═════ Records to use

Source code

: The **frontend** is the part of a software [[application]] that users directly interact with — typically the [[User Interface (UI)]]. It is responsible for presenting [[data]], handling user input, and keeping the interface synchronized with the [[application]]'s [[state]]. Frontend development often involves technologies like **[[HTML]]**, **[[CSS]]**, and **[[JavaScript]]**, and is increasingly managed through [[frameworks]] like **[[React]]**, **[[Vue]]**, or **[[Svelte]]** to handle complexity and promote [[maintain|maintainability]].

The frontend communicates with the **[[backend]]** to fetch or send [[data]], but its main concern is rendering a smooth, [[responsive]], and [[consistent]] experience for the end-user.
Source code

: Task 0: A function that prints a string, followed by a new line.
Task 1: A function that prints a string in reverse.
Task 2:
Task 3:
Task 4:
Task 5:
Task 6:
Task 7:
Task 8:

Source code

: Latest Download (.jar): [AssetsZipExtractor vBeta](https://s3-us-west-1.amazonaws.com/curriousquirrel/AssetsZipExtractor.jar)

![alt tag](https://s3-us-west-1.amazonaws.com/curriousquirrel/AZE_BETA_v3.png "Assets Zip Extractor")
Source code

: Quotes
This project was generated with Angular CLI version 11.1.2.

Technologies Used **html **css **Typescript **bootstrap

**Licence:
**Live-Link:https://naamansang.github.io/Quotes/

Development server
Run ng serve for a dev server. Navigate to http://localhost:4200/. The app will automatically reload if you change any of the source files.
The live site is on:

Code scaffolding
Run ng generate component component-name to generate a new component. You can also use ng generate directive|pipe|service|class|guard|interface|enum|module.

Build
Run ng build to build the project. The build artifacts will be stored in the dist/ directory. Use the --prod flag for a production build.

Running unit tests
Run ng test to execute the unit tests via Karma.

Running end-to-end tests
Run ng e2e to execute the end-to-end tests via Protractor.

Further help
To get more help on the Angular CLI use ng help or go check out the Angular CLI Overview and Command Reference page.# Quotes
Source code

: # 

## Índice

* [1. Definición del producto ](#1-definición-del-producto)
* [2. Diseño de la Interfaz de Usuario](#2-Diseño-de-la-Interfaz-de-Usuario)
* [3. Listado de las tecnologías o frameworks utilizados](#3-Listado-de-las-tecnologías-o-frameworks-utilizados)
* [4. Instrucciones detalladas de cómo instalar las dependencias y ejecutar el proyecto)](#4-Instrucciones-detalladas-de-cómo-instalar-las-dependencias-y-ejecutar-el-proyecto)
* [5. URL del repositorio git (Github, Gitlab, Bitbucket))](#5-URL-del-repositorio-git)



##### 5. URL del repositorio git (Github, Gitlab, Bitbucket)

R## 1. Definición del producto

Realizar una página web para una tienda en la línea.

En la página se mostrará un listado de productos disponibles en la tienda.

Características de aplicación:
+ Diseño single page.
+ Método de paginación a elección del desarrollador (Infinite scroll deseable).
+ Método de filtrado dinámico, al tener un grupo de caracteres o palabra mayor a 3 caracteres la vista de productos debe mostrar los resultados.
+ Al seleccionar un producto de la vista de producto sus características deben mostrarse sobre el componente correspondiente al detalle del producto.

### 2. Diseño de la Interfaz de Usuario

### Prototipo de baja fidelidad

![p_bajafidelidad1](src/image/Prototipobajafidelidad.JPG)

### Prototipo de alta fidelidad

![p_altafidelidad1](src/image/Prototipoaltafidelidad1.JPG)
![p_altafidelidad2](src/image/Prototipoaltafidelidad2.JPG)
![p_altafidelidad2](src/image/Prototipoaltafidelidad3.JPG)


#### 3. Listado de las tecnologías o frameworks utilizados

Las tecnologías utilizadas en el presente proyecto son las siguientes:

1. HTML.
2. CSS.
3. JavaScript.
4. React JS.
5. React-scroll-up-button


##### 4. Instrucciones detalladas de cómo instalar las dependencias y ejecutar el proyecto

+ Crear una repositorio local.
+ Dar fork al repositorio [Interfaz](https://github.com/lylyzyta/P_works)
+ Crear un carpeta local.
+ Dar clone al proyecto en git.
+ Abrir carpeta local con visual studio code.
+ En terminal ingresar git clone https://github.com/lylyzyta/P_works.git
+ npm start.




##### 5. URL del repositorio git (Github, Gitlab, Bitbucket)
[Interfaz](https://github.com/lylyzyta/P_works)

══════════

_Task_. For every line in the listing above that mentions the word "string", make a copy.

_Exercise answer_.
: Task 0: A function that prints a string, followed by a new line.
Task 1: A function that prints a string in reverse.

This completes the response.